(Document images with source code)
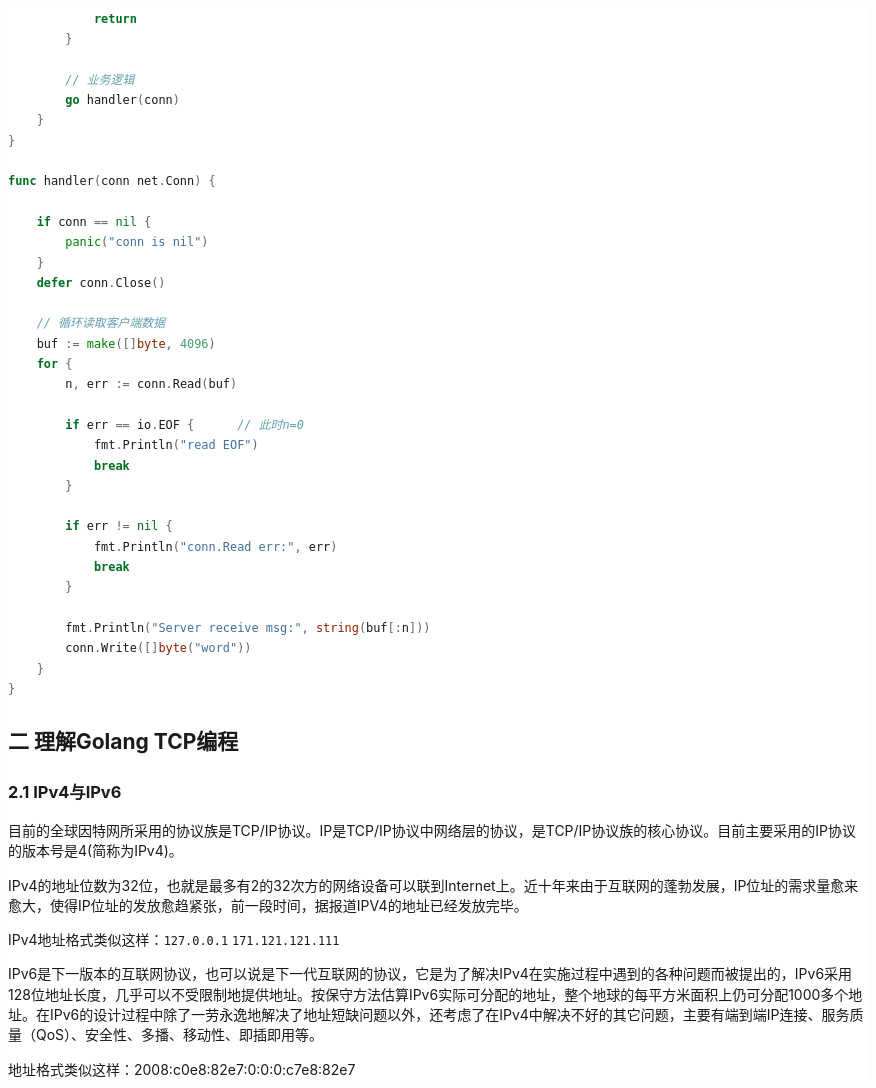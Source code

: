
 ```go
			return
		}

		// 业务逻辑
		go handler(conn)
	}
}

func handler(conn net.Conn) {

	if conn == nil {
		panic("conn is nil")
	}
	defer conn.Close()

	// 循环读取客户端数据
	buf := make([]byte, 4096)
	for {
		n, err := conn.Read(buf)

		if err == io.EOF {		// 此时n=0
			fmt.Println("read EOF")
			break
		}

		if err != nil {
			fmt.Println("conn.Read err:", err)
			break
		}

		fmt.Println("Server receive msg:", string(buf[:n]))
		conn.Write([]byte("word"))
	}
}
```

## 二 理解Golang TCP编程

### 2.1 IPv4与IPv6

目前的全球因特网所采用的协议族是TCP/IP协议。IP是TCP/IP协议中网络层的协议，是TCP/IP协议族的核心协议。目前主要采用的IP协议的版本号是4(简称为IPv4)。  

IPv4的地址位数为32位，也就是最多有2的32次方的网络设备可以联到Internet上。近十年来由于互联网的蓬勃发展，IP位址的需求量愈来愈大，使得IP位址的发放愈趋紧张，前一段时间，据报道IPV4的地址已经发放完毕。  

IPv4地址格式类似这样：`127.0.0.1` `171.121.121.111`

IPv6是下一版本的互联网协议，也可以说是下一代互联网的协议，它是为了解决IPv4在实施过程中遇到的各种问题而被提出的，IPv6采用128位地址长度，几乎可以不受限制地提供地址。按保守方法估算IPv6实际可分配的地址，整个地球的每平方米面积上仍可分配1000多个地址。在IPv6的设计过程中除了一劳永逸地解决了地址短缺问题以外，还考虑了在IPv4中解决不好的其它问题，主要有端到端IP连接、服务质量（QoS）、安全性、多播、移动性、即插即用等。

地址格式类似这样：2008:c0e8:82e7:0:0:0:c7e8:82e7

▶ [Exercise instructions]
Please give an exact printout of all the records, pictures aside.

▶ [Response to the exercise]
Source code

:
 ```go
			return
		}

		// 业务逻辑
		go handler(conn)
	}
}

func handler(conn net.Conn) {

	if conn == nil {
		panic("conn is nil")
	}
	defer conn.Close()

	// 循环读取客户端数据
	buf := make([]byte, 4096)
	for {
		n, err := conn.Read(buf)

		if err == io.EOF {		// 此时n=0
			fmt.Println("read EOF")
			break
		}

		if err != nil {
			fmt.Println("conn.Read err:", err)
			break
		}

		fmt.Println("Server receive msg:", string(buf[:n]))
		conn.Write([]byte("word"))
	}
}
```

## 二 理解Golang TCP编程

### 2.1 IPv4与IPv6

目前的全球因特网所采用的协议族是TCP/IP协议。IP是TCP/IP协议中网络层的协议，是TCP/IP协议族的核心协议。目前主要采用的IP协议的版本号是4(简称为IPv4)。  

IPv4的地址位数为32位，也就是最多有2的32次方的网络设备可以联到Internet上。近十年来由于互联网的蓬勃发展，IP位址的需求量愈来愈大，使得IP位址的发放愈趋紧张，前一段时间，据报道IPV4的地址已经发放完毕。  

IPv4地址格式类似这样：`127.0.0.1` `171.121.121.111`

IPv6是下一版本的互联网协议，也可以说是下一代互联网的协议，它是为了解决IPv4在实施过程中遇到的各种问题而被提出的，IPv6采用128位地址长度，几乎可以不受限制地提供地址。按保守方法估算IPv6实际可分配的地址，整个地球的每平方米面积上仍可分配1000多个地址。在IPv6的设计过程中除了一劳永逸地解决了地址短缺问题以外，还考虑了在IPv4中解决不好的其它问题，主要有端到端IP连接、服务质量（QoS）、安全性、多播、移动性、即插即用等。

地址格式类似这样：2008:c0e8:82e7:0:0:0:c7e8:82e7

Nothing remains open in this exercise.